Ali Abbasi’s Holy Spider is a fascinating hybridization of genre. The film is partially an attempt at a sort of modernized noir film, replete with a busy city, yellowy lighting, and a determined, intense protagonist. But despite its elevated aesthetics, the film is also based in some truth and realism, as its story is directly inspired by a very real collection of murders that took place about two decades ago in Iran.
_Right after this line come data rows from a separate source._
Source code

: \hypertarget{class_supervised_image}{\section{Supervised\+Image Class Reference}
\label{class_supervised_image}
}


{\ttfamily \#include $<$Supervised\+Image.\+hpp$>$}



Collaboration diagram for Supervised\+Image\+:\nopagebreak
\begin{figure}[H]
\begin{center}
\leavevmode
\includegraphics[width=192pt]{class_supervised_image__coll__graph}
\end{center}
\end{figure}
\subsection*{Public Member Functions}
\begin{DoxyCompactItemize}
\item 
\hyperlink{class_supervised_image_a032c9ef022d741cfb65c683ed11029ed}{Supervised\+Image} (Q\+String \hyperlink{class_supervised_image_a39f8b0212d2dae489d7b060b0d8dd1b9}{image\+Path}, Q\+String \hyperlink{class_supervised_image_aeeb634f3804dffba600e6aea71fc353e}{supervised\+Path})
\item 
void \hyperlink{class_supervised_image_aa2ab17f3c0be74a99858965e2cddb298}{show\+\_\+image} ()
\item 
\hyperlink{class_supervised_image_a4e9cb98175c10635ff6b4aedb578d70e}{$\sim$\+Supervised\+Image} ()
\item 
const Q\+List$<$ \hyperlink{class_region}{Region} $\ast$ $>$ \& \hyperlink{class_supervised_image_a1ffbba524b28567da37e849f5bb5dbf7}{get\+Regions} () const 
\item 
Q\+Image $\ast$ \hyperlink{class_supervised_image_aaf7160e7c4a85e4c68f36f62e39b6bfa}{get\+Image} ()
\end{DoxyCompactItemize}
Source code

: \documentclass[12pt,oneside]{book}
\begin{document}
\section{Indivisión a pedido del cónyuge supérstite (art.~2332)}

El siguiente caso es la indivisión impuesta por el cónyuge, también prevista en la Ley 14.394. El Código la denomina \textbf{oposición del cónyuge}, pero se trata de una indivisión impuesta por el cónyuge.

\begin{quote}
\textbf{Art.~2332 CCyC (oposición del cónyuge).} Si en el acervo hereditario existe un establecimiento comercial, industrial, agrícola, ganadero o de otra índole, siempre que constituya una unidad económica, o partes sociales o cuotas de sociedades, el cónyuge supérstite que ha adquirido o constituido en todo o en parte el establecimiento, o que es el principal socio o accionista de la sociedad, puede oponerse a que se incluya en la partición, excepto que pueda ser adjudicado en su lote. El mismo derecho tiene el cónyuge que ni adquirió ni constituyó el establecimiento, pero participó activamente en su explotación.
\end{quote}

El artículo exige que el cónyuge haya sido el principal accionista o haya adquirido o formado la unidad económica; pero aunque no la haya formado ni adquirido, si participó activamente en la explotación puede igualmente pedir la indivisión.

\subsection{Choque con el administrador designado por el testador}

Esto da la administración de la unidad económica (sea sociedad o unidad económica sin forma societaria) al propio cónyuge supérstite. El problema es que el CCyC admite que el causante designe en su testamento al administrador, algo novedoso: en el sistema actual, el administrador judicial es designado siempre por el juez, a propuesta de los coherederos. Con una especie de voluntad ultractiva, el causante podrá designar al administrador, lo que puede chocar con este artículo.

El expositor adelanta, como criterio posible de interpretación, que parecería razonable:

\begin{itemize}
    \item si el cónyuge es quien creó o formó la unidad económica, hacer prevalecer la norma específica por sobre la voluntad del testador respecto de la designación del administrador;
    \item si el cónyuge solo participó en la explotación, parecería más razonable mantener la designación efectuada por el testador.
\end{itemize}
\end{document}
Journalist Rahimi (Zar Amir-Ebrahimi) has come to Mashhad, a holy city in Iran, in hopes of investigating the “Spider Killer”, the man murdering sex workers in an attempt at “cleansing” the streets. Rahimi is a fascinating and well-portrayed protagonist: unlike many of her noir predecessors, Rahimi’s work is frequently slowed by her gender, as well as her need to prove and assert herself constantly. And yet, she has that traditional hard-boiled charm: she’s unafraid to raise her voice, take unconventional paths, and demand things go her way throughout her investigation.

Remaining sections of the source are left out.